It's All in the Waves

      Today's post is pretty much a follow up on yesterday's.  I went from a report on a hundred year old Lake Superior shipwreck just found, to going over other Great Lakes shipwrecks, and related storm damage.  I wanted to explain why the shipwrecks are so devastating during Great Lakes storms. 
      As the title of the post says, it's all in the waves.  Although looking across one of the Great Lakes pretty much looks the same as looking across an ocean the waves are completely different.  An ocean is thousands by many thousands of miles across.  You can't tell that standing from shore, because the circumference of the earth doesn't let you see past twenty miles (that's why it looks the same looking out over Lake Superior or one of the other Great Lakes - I've never been there, but I'm sure that looking across Lake Winnipeg or Lake Manitoba would give the same effect).  Not only do oceans have unbelievable amounts of surface area, but they are several miles deep as well. The Marianas Trench is about 8 miles deep.  That is some unimaginable volume.  The deepest part of Lake Superior, by comparison, is a little over 1300 feet, while the average depth is about 500 feet.  Lake Erie is very shallow by comparison to Lake Superior, and even the other Great Lakes, which have an average depth around 200 to 250 feet. 
      That much volume of water makes it behave in certain ways.  Waves of course are bigger and have a much wider arc.  Prevailing westerlies prevail, and the oceans are susceptible to the tidal forces of the moon and the sun.  Even big Lake Superior has no noticeable tide, and the winds blow across it from any direction.  Being so much shallower by comparison, the wave never reach the size or arc that they do on the oceans.  The biggest they get is about 20 feet high, and sometimes 30 feet have been reported, but that is only in storms.  20 feet is what you get on a "nice" day in the oceans when the "surf's up."  
      When you get waves that high in the Great Lakes they are more choppy.  They are still fairly narrow, compared with an ocean wave.  They still have a narrow arc.  They just get taller during a storm, but not much wider.  
      Think of your favorite fishing lake.  When you go out in your little 15 to 20 foot boat, and the winds pick up, the waves become very choppy.  If they hit your boat from the side, it has the tendency to want to roll.  When you steer your boat into the waves you hear and feel a big slap with each wave.  It is because of the shallowness of the lake the waves get taller, but not much wider.  
      The results of this principle can be seen in the pictures below. 

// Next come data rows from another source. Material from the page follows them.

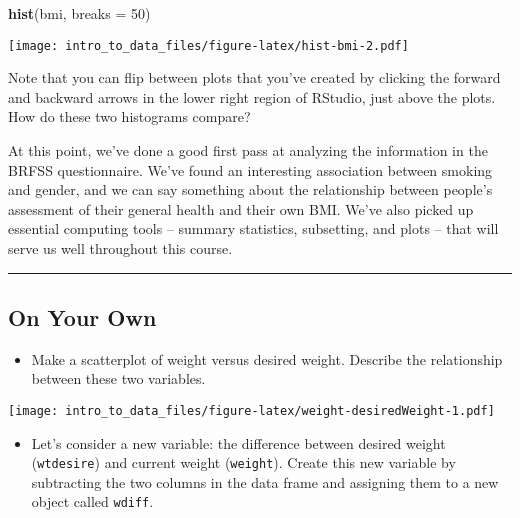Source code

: \documentclass[]{article}
\newenvironment{Shaded}{\begin{snugshade}}{\end{snugshade}}
\newcommand{\KeywordTok}[1]{\textcolor[rgb]{0.13,0.29,0.53}{\textbf{#1}}}
\newcommand{\DataTypeTok}[1]{\textcolor[rgb]{0.13,0.29,0.53}{#1}}
\newcommand{\DecValTok}[1]{\textcolor[rgb]{0.00,0.00,0.81}{#1}}
\newcommand{\StringTok}[1]{\textcolor[rgb]{0.31,0.60,0.02}{#1}}
\newcommand{\OperatorTok}[1]{\textcolor[rgb]{0.81,0.36,0.00}{\textbf{#1}}}
\newcommand{\NormalTok}[1]{#1}
\providecommand{\tightlist}{%
  \setlength{\itemsep}{0pt}\setlength{\parskip}{0pt}}
\begin{document}
\begin{Shaded}
\begin{Highlighting}[]
\KeywordTok{hist}\NormalTok{(bmi, }\DataTypeTok{breaks =} \DecValTok{50}\NormalTok{)}
\end{Highlighting}
\end{Shaded}

\texttt{[image: intro\_to\_data\_files/figure-latex/hist-bmi-2.pdf]}

Note that you can flip between plots that you've created by clicking the
forward and backward arrows in the lower right region of RStudio, just
above the plots. How do these two histograms compare?

At this point, we've done a good first pass at analyzing the information
in the BRFSS questionnaire. We've found an interesting association
between smoking and gender, and we can say something about the
relationship between people's assessment of their general health and
their own BMI. We've also picked up essential computing tools -- summary
statistics, subsetting, and plots -- that will serve us well throughout
this course.

\begin{center}\rule{0.5\linewidth}{\linethickness}\end{center}

\subsection{On Your Own}\label{on-your-own}

\begin{itemize}
\tightlist
\item
  Make a scatterplot of weight versus desired weight. Describe the
  relationship between these two variables.
\end{itemize}

\begin{Shaded}
\end{Shaded}

\texttt{[image: intro\_to\_data\_files/figure-latex/weight-desiredWeight-1.pdf]}

\begin{itemize}
\tightlist
\item
  Let's consider a new variable: the difference between desired weight
  (\texttt{wtdesire}) and current weight (\texttt{weight}). Create this
  new variable by subtracting the two columns in the data frame and
  assigning them to a new object called \texttt{wdiff}.
\end{itemize}
\end{document}
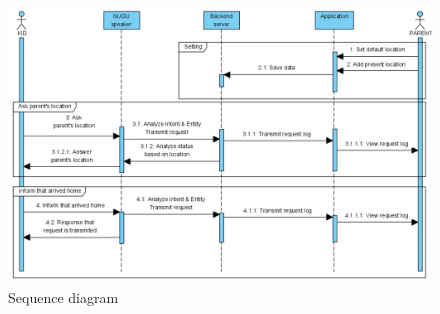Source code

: \documentclass[conference]{IEEEtran}
\begin{document}
\begin{figure}
    \centering
    \includegraphics{images/f5.png}
    \caption{Sequence diagram}
\end{figure}
\end{document}
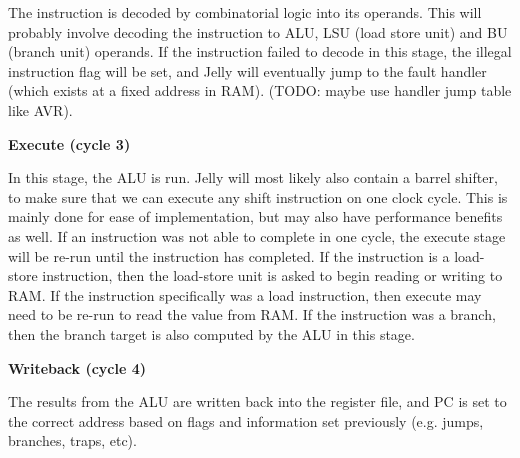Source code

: \documentclass{article}
\begin{document}
The instruction is decoded by combinatorial logic into its operands. This will probably involve decoding the
instruction to ALU, LSU (load store unit) and BU (branch unit) operands. If the instruction failed to decode
in this stage, the illegal instruction flag will be set, and Jelly will eventually jump to the fault handler
(which exists at a fixed address in RAM). (TODO: maybe use handler jump table like AVR).

\textbf{Execute (cycle 3)}

In this stage, the ALU is run. Jelly will most likely also contain a barrel shifter, to make sure that we can
execute any shift instruction on one clock cycle. This is mainly done for ease of implementation, but may
also have performance benefits as well. If an instruction was not able to complete in one cycle, the execute
stage will be re-run until the instruction has completed. If the instruction is a load-store instruction,
then the load-store unit is asked to begin reading or writing to RAM. If the instruction specifically was a
load instruction, then execute may need to be re-run to read the value from RAM. If the instruction was a
branch, then the branch target is also computed by the ALU in this stage.

\textbf{Writeback (cycle 4)}

The results from the ALU are written back into the register file, and PC is set to the correct address based
on flags and information set previously (e.g. jumps, branches, traps, etc).
\end{document}
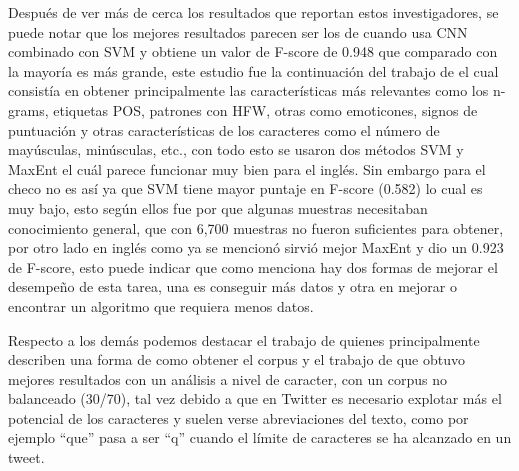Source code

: 	    \par Después de ver más de cerca los resultados que reportan estos investigadores, se puede notar que los mejores resultados parecen ser los de \cite{poria2016deeper} cuando usa CNN combinado con SVM y obtiene un valor de  \gls{F-score} de 0.948 que comparado con la mayoría es más grande, este estudio fue la continuación del trabajo de \cite{ptavcek2014sarcasm} el cual consistía en obtener principalmente las características más relevantes como los \gls{n-grams}, etiquetas \gls{POS}, patrones con \gls{HFW}, otras como emoticones, signos de puntuación y otras características de los caracteres como el número de mayúsculas, minúsculas, etc., con todo esto se usaron dos métodos \gls{SVM} y \gls{MaxEnt} el cuál parece funcionar muy bien para el inglés. Sin embargo para el checo no es así ya que SVM tiene mayor puntaje en F-score (0.582) lo cual es muy bajo, esto según ellos fue por que algunas muestras necesitaban conocimiento general, que con 6,700 muestras no fueron suficientes para obtener, por otro lado en inglés como ya se mencionó sirvió mejor \gls{MaxEnt} y dio un 0.923 de F-score, esto puede indicar que como \cite{domingos2012few} menciona hay dos formas de mejorar el desempeño de esta tarea, una es conseguir más datos y otra en mejorar o encontrar un algoritmo que requiera menos datos. 
	    
	    \par Respecto a los demás podemos destacar el trabajo de \cite{reyes2012making} quienes principalmente describen una forma de como obtener el corpus y el trabajo de  \cite{lopez2016character} que obtuvo mejores resultados con un análisis a nivel de caracter, con un corpus no balanceado (30/70), tal vez debido a que en Twitter es necesario explotar más el potencial de los caracteres y suelen verse abreviaciones del texto, como por ejemplo  ``que'' pasa a ser ``q'' cuando el límite de caracteres se ha alcanzado en un tweet.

      An ore freighter on one of the Great Lakes on a normal day.  On an ocean on a normal day it looks pretty much the same. 

      On an ocean during a storm, the waves are huge, and often many times the length of a ship.  They ride within the waves going up them, over the peak, and back down again.  This is when many people get seasick and things roll all over in the galley and everywhere else.  Every time they hit the peak of the wave, it washes over them.  

      Lake Superior (or other Great Lakes) during a storm.  The waves get much bigger, but don't grow as wide as they do tall.  The result is that wave slapping phenomenon.  The waves slap the ship when they hit it, and then wash over.  Worse than that, in the bigger storms the ship is actually suspended between two waves.  Ships are not meant to be carried like that.  It doesn't do to well for their structural integrity.  

      The result of this stress, especially when repeated for wave after wave, is that the ship "breaks her back."  This is what happened to the Edmund Fitzgerald.  It has also happened to many other ships.  During the great storm of 1913 when the Henry B. Smith went down, many of the ships that were lost had their "backs broken."  The same thing happened to many of the ships that were lost during the storm that destroyed the S.S. Mataffa.